(Task inputs Opens)

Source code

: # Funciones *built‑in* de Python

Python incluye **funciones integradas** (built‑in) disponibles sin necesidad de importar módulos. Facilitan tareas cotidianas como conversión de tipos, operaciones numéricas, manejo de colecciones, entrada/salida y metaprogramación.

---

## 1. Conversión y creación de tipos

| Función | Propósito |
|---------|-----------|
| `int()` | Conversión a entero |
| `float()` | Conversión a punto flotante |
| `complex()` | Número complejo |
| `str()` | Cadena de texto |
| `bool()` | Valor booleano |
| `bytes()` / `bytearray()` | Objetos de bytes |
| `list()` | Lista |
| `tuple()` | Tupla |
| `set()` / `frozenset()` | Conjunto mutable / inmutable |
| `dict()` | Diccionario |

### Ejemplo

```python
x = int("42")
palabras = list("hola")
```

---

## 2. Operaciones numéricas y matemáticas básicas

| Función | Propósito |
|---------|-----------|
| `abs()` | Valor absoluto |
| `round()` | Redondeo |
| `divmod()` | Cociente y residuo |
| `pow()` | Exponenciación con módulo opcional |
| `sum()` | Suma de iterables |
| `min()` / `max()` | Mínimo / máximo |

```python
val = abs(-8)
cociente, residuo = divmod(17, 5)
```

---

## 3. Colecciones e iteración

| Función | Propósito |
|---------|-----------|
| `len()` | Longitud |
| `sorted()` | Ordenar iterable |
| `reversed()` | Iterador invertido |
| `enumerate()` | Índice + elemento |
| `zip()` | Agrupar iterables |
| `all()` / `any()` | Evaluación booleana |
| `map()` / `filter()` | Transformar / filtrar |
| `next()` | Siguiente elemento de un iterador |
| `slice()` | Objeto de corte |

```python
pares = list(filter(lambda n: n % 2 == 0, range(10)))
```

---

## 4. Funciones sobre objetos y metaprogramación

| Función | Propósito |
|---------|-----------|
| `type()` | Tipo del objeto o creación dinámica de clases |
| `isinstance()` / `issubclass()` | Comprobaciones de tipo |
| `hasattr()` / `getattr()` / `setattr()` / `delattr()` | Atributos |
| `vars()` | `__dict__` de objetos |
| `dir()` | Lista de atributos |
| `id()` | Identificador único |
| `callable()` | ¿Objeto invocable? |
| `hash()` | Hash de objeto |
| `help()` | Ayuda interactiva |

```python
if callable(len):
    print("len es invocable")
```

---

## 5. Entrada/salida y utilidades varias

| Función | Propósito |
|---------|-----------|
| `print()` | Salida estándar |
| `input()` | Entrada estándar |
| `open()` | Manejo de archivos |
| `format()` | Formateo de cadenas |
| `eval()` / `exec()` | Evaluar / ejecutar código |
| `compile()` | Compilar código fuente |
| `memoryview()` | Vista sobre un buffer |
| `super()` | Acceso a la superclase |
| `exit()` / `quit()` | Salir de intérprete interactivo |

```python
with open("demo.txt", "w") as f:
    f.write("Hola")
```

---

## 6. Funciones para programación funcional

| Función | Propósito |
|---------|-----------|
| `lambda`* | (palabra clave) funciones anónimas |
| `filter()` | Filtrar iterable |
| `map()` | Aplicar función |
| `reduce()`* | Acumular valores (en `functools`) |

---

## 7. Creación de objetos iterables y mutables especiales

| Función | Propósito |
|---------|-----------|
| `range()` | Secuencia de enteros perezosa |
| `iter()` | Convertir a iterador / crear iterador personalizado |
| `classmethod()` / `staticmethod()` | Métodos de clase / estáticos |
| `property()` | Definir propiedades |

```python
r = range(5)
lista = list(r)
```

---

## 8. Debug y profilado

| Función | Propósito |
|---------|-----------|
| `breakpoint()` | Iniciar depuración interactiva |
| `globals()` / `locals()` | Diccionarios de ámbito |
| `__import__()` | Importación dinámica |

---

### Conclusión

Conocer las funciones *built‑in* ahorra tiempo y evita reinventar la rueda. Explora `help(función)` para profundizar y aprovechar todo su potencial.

(Task inputs Closes)

» **Task instructions**
Please return a copy of each line in the entries that has the string "elemento".

» **Result of the exercise**
| `enumerate()` | Índice + elemento |
| `next()` | Siguiente elemento de un iterador |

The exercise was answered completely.